Last week, a flash mob of zombies recreated song and dance routines from the film in the Texan city.

An album featuring songs from the movie’s soundtrack is also to be released. Glasgow songwriter Tommy Reilly, former winner of Channel 4 talent show Orange UnsignedAct, teamed up with BBC presenter and fellow songwriter Roddy Hart to pen an album of songs performed by the cast.

Indie music producer Paul Savage of Chemikal 19 studios in Blantyre, more commonly associated with acts such as Calvin Harris and Franz Ferdinand rather than zombies from Inverclyde, produced the music for the film.

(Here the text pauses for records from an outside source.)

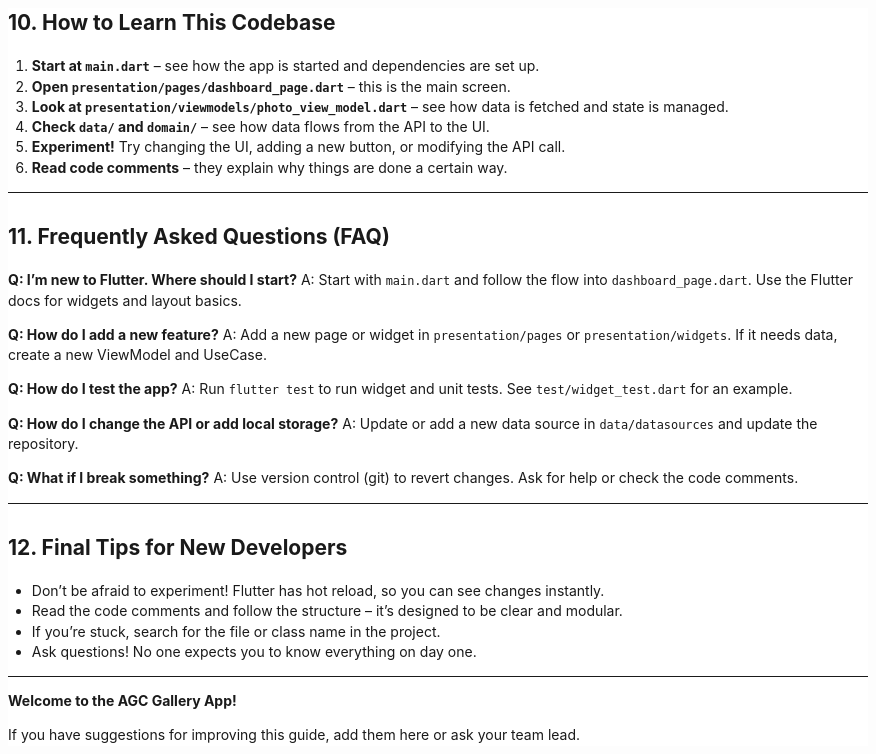 ## 10. How to Learn This Codebase

1. **Start at `main.dart`** – see how the app is started and dependencies are set up.
2. **Open `presentation/pages/dashboard_page.dart`** – this is the main screen.
3. **Look at `presentation/viewmodels/photo_view_model.dart`** – see how data is fetched and state is managed.
4. **Check `data/` and `domain/`** – see how data flows from the API to the UI.
5. **Experiment!** Try changing the UI, adding a new button, or modifying the API call.
6. **Read code comments** – they explain why things are done a certain way.

---

## 11. Frequently Asked Questions (FAQ)

**Q: I’m new to Flutter. Where should I start?**
A: Start with `main.dart` and follow the flow into `dashboard_page.dart`. Use the Flutter docs for widgets and layout basics.

**Q: How do I add a new feature?**
A: Add a new page or widget in `presentation/pages` or `presentation/widgets`. If it needs data, create a new ViewModel and UseCase.

**Q: How do I test the app?**
A: Run `flutter test` to run widget and unit tests. See `test/widget_test.dart` for an example.

**Q: How do I change the API or add local storage?**
A: Update or add a new data source in `data/datasources` and update the repository.

**Q: What if I break something?**
A: Use version control (git) to revert changes. Ask for help or check the code comments.

---

## 12. Final Tips for New Developers
- Don’t be afraid to experiment! Flutter has hot reload, so you can see changes instantly.
- Read the code comments and follow the structure – it’s designed to be clear and modular.
- If you’re stuck, search for the file or class name in the project.
- Ask questions! No one expects you to know everything on day one.

---

**Welcome to the AGC Gallery App!**

If you have suggestions for improving this guide, add them here or ask your team lead.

McPhail, whose last feature Where Do We Go From Here won a clutch of awards on the international festival circuit said: “We’d love this to be a horror film that people put on ever Christmas. We want it to be this generation’s Gremlins.”

McHenry’s creative talent won him online acclaim and a response from one of Hollwyood’s leading men, after a series of videos filmed on the Vine app were viewed millions of times.

The home-made film Ryan Gosling Won’t Eat His Cereal, in which McHenry appeared to be offering a reluctant Gosling spoonfuls of cereal, went viral in 2013.

When McHenry died, the actor responded by filming his own video in which he finally ate his cereal. Vine also tweeted their own tribute, Tweeting: “Your creativity brightened many lives. Thank you. You'll be missed.”

Producer Naysun Alae-Carew, who was best friends with McHenry, paid tribute to his late friend after a preview screening at Glasgow’s Everyman cinema on Thursday night.

He said: “When we had our premiere at Fantastic Fest in Austin, Texas, one of the first reviewers wrote that Anna and the Apocalypse was between Die Hard and Gremlins as their favourite Christmas films. Those were two of Ryan’s favourite films. That was always one of Ryan’s aims. The fact that one of the first reviews of the film said that made me think we made something close to the movie Ryan would have wanted to have made. I think he would have liked it. And the journey’s not over.”

Anna and The Apocalypse is in cinemas now.